• _Input_
§ §
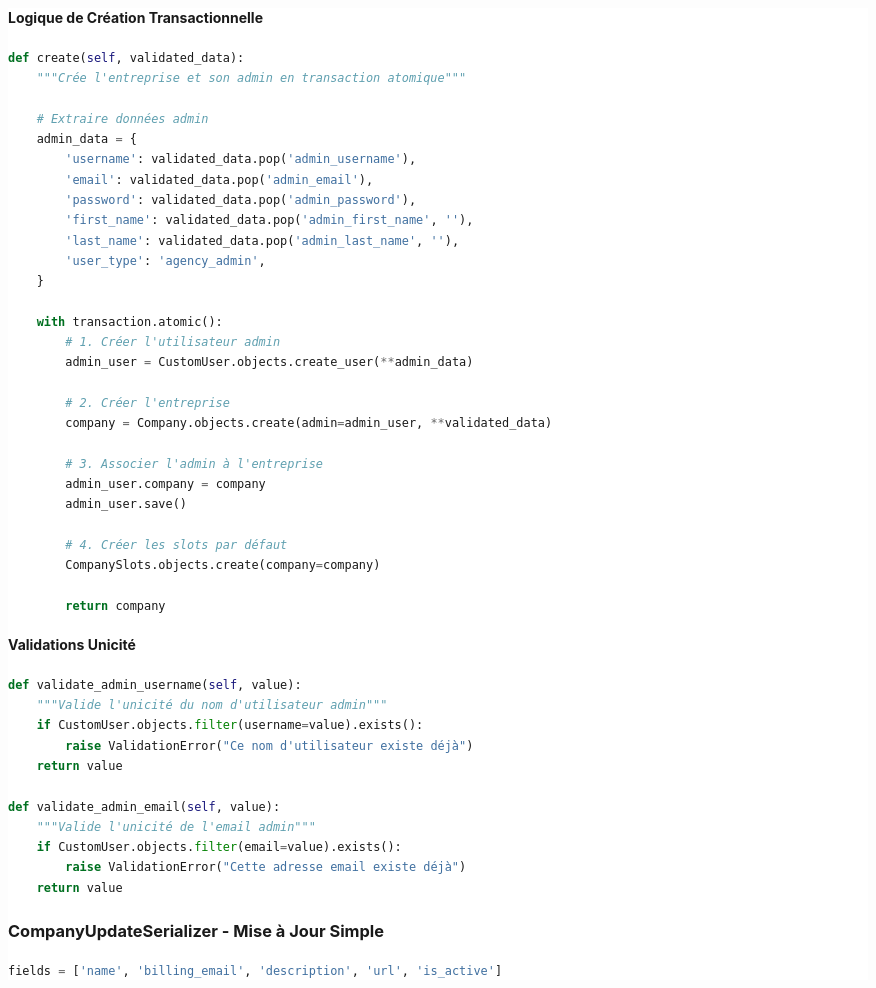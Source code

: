 #### **Logique de Création Transactionnelle**

```python
def create(self, validated_data):
    """Crée l'entreprise et son admin en transaction atomique"""
    
    # Extraire données admin
    admin_data = {
        'username': validated_data.pop('admin_username'),
        'email': validated_data.pop('admin_email'),
        'password': validated_data.pop('admin_password'),
        'first_name': validated_data.pop('admin_first_name', ''),
        'last_name': validated_data.pop('admin_last_name', ''),
        'user_type': 'agency_admin',
    }
    
    with transaction.atomic():
        # 1. Créer l'utilisateur admin
        admin_user = CustomUser.objects.create_user(**admin_data)
        
        # 2. Créer l'entreprise
        company = Company.objects.create(admin=admin_user, **validated_data)
        
        # 3. Associer l'admin à l'entreprise
        admin_user.company = company
        admin_user.save()
        
        # 4. Créer les slots par défaut
        CompanySlots.objects.create(company=company)
        
        return company
```

#### **Validations Unicité**

```python
def validate_admin_username(self, value):
    """Valide l'unicité du nom d'utilisateur admin"""
    if CustomUser.objects.filter(username=value).exists():
        raise ValidationError("Ce nom d'utilisateur existe déjà")
    return value

def validate_admin_email(self, value):
    """Valide l'unicité de l'email admin"""
    if CustomUser.objects.filter(email=value).exists():
        raise ValidationError("Cette adresse email existe déjà")
    return value
```

### **CompanyUpdateSerializer** - Mise à Jour Simple

```python
fields = ['name', 'billing_email', 'description', 'url', 'is_active']
```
§ §
• _Task objective_
Every line of the listing above that contains "CustomUser" is to be copied.

• _Worked solution_
        admin_user = CustomUser.objects.create_user(**admin_data)
    if CustomUser.objects.filter(username=value).exists():
    if CustomUser.objects.filter(email=value).exists():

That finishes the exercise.